**Your task**
Repeat the entries shown below with every word and mark intact.

##### Input data #####

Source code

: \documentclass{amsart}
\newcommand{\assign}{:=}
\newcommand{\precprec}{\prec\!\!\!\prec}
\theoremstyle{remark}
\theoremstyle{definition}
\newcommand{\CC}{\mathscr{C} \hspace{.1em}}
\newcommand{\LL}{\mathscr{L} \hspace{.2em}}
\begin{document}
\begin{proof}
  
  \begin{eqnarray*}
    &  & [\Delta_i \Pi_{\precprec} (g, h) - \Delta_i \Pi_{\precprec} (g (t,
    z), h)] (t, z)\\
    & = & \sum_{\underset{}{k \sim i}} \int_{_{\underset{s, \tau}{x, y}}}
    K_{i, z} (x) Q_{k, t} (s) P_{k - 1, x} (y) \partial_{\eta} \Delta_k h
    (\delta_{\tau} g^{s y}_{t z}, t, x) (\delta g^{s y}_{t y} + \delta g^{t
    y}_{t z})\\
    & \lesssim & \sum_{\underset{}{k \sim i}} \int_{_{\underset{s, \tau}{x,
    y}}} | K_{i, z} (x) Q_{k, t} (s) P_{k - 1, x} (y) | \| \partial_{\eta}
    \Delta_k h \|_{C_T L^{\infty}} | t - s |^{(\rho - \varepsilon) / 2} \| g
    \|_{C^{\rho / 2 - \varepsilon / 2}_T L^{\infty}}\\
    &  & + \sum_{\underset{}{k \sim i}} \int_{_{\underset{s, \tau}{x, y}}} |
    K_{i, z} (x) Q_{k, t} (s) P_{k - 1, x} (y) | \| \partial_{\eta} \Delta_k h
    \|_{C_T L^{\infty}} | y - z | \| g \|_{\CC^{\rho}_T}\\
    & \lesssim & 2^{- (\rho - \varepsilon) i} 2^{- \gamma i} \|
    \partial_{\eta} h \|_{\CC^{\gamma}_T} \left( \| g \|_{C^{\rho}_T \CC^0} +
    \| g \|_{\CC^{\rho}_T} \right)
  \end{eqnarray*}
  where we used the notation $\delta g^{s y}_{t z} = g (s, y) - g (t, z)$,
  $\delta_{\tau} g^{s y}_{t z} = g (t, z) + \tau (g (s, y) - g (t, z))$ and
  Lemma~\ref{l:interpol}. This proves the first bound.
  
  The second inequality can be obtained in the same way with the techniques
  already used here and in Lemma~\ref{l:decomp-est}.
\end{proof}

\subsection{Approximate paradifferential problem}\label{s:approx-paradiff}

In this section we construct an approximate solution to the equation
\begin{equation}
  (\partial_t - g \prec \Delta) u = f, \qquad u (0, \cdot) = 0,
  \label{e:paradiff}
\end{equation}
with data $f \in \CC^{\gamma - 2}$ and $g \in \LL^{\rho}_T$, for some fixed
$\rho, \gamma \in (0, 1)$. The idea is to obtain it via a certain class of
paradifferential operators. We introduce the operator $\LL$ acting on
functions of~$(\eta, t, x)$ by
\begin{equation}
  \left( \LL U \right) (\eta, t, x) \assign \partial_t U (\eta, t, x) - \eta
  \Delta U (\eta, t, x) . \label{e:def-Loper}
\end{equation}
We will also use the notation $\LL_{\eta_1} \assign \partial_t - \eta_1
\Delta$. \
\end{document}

#####

**Written reply**
Source code

: \documentclass{amsart}
\newcommand{\assign}{:=}
\newcommand{\precprec}{\prec\!\!\!\prec}
\theoremstyle{remark}
\theoremstyle{definition}
\newcommand{\CC}{\mathscr{C} \hspace{.1em}}
\newcommand{\LL}{\mathscr{L} \hspace{.2em}}
\begin{document}
\begin{proof}
  
  \begin{eqnarray*}
    &  & [\Delta_i \Pi_{\precprec} (g, h) - \Delta_i \Pi_{\precprec} (g (t,
    z), h)] (t, z)\\
    & = & \sum_{\underset{}{k \sim i}} \int_{_{\underset{s, \tau}{x, y}}}
    K_{i, z} (x) Q_{k, t} (s) P_{k - 1, x} (y) \partial_{\eta} \Delta_k h
    (\delta_{\tau} g^{s y}_{t z}, t, x) (\delta g^{s y}_{t y} + \delta g^{t
    y}_{t z})\\
    & \lesssim & \sum_{\underset{}{k \sim i}} \int_{_{\underset{s, \tau}{x,
    y}}} | K_{i, z} (x) Q_{k, t} (s) P_{k - 1, x} (y) | \| \partial_{\eta}
    \Delta_k h \|_{C_T L^{\infty}} | t - s |^{(\rho - \varepsilon) / 2} \| g
    \|_{C^{\rho / 2 - \varepsilon / 2}_T L^{\infty}}\\
    &  & + \sum_{\underset{}{k \sim i}} \int_{_{\underset{s, \tau}{x, y}}} |
    K_{i, z} (x) Q_{k, t} (s) P_{k - 1, x} (y) | \| \partial_{\eta} \Delta_k h
    \|_{C_T L^{\infty}} | y - z | \| g \|_{\CC^{\rho}_T}\\
    & \lesssim & 2^{- (\rho - \varepsilon) i} 2^{- \gamma i} \|
    \partial_{\eta} h \|_{\CC^{\gamma}_T} \left( \| g \|_{C^{\rho}_T \CC^0} +
    \| g \|_{\CC^{\rho}_T} \right)
  \end{eqnarray*}
  where we used the notation $\delta g^{s y}_{t z} = g (s, y) - g (t, z)$,
  $\delta_{\tau} g^{s y}_{t z} = g (t, z) + \tau (g (s, y) - g (t, z))$ and
  Lemma~\ref{l:interpol}. This proves the first bound.
  
  The second inequality can be obtained in the same way with the techniques
  already used here and in Lemma~\ref{l:decomp-est}.
\end{proof}

\subsection{Approximate paradifferential problem}\label{s:approx-paradiff}

In this section we construct an approximate solution to the equation
\begin{equation}
  (\partial_t - g \prec \Delta) u = f, \qquad u (0, \cdot) = 0,
  \label{e:paradiff}
\end{equation}
with data $f \in \CC^{\gamma - 2}$ and $g \in \LL^{\rho}_T$, for some fixed
$\rho, \gamma \in (0, 1)$. The idea is to obtain it via a certain class of
paradifferential operators. We introduce the operator $\LL$ acting on
functions of~$(\eta, t, x)$ by
\begin{equation}
  \left( \LL U \right) (\eta, t, x) \assign \partial_t U (\eta, t, x) - \eta
  \Delta U (\eta, t, x) . \label{e:def-Loper}
\end{equation}
We will also use the notation $\LL_{\eta_1} \assign \partial_t - \eta_1
\Delta$. \
\end{document}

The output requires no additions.